Commodities Growling Like a Bear

Posted by Larry Doyle on June 1st, 2010 2:48 PM |

Does anybody have any doubt that the equity markets are heavily manipulated by the banks and Uncle Sam? I didn’t think so.

The same clearly holds true for our credit markets, primarily the Treasury market. That said, the commodities market, in my opinion, is much more closely aligned with the real economy. What have commodities done over the last few years? The DJ-UBS Commodity Index was up a mere 16% in 2009 and is down 10% so far in 2010. Over the last two years, the index is down approximately 50%, significantly more than most major equity averages.

What are commodities telling us currently? Let’s navigate. (more…)

Let’s Get Some Chinese: A Review of Economic Activity in China

Posted by Larry Doyle on May 13th, 2009 11:59 AM |

China’s stock market closed today at the highest level since August ’08. Is that an indication that China is ready to resume its economic expansion and can literally pull the global economy right along with it? Well, let’s check out a number of items on the menu: 

1. The Baltic Dry Index has rebounded over the last few weeks. The BDI is extremely volatile. It plummeted approximately 95% from its high in early 2008, rebounded strongly earlier this year only to suffer a setback in March as our equity market started to regain its legs. The recent rebound in the BDI is again credited to increased shipping activity of commodities into China. Prices of commodities (copper, oil, iron ore) have been very highly correlated with the BDI as a result.

So far, so good . . . let’s try some more items on the menu.

2. How about Chinese lending activity? Is the well directed Chinese stimulus precipitating an increase in activity by non-governmental borrowers? The FT reports, China Cuts Lending Amid Asset Bubble Fears.   

I will give those in charge of China’s fiscal stimulus and government programs credit. As this article highlights, these authorities have real concerns about inflation and irresponsible lending practices.

The FT reports:

Chinese bank lending slowed dramatically in April because of fears that loan growth in the first quarter had been excessive and could pave the way for loans of deteriorating quality, so possibly creating a new round of asset bubbles. 

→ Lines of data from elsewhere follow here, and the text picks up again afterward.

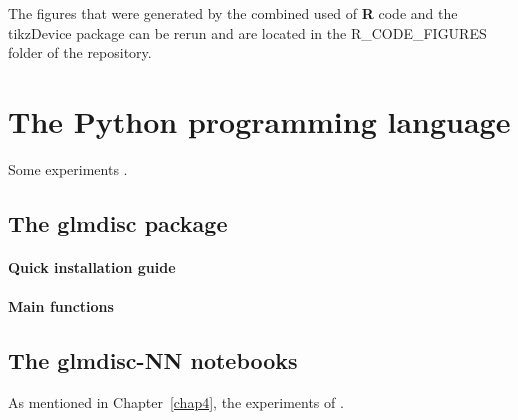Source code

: The figures that were generated by the combined used of \textbf{R} code and the tikzDevice package can be rerun and are located in the R\_CODE\_FIGURES folder of the repository.

\section{The Python programming language}

Some experiments .


\subsection{The glmdisc package}


\paragraph{Quick installation guide}


\paragraph{Main functions}




\subsection{The glmdisc-NN notebooks}

As mentioned in Chapter~\ref{chap4}, the experiments of .
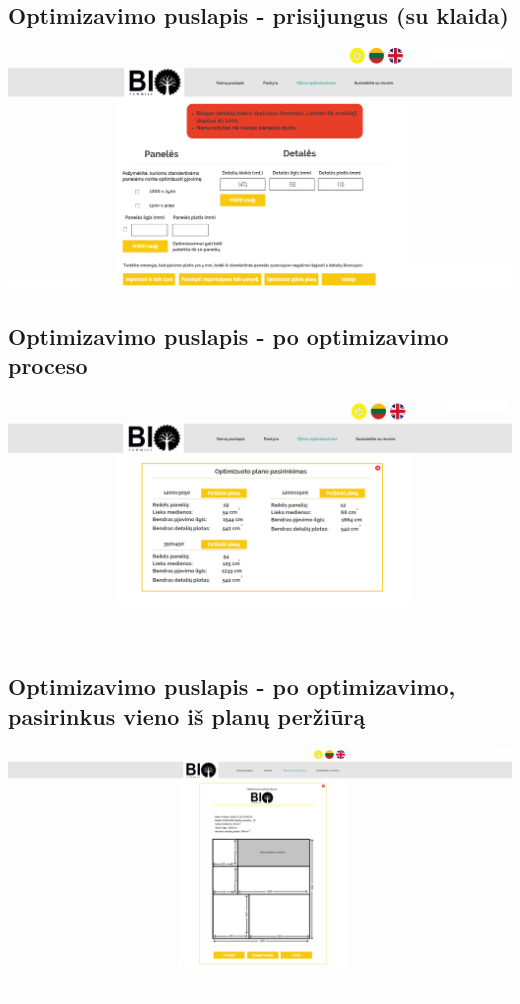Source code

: \documentclass[a4paper,12pt]{article}
\begin{document}
\subsection{Optimizavimo puslapis - prisijungus (su klaida)}
\hspace{-2cm}
\includegraphics[scale=0.5]{interfeisai/optimizavimoPuslapisPrisijungusSuKlaida}

\subsection{Optimizavimo puslapis - po optimizavimo proceso}
\hspace{-2cm}
\includegraphics[scale=0.5]{interfeisai/optimizavimoPuslapisOptimizuotiPlanai}

\subsection{Optimizavimo puslapis - po optimizavimo, pasirinkus vieno iš planų peržiūrą}
\hspace{-2cm}
\includegraphics[scale=0.5]{interfeisai/optimizavimoPuslapisPrisijungusPasirinktoPerziura}
\end{document}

That led to fears among regulators that money was being funnelled illegally into the stock market and handed out to state-sponsored stimulus projects of dubious commercial value that could become non-performing assets.

Some regulators also worried about the potential for rampant inflation. Those fears were somewhat eased by price measurements released on Monday showing China remained in deflationary territory in April for the third consecutive month. 

Wow! Can you imagine if a regulator in our country had the integrity to voice concerns about government funds being utilized illegally or fraudulently? 

This item did not taste so good in regard to leading the global economy to greener pastures, but I commend the Chinese for addressing potential pitfalls in their programs. 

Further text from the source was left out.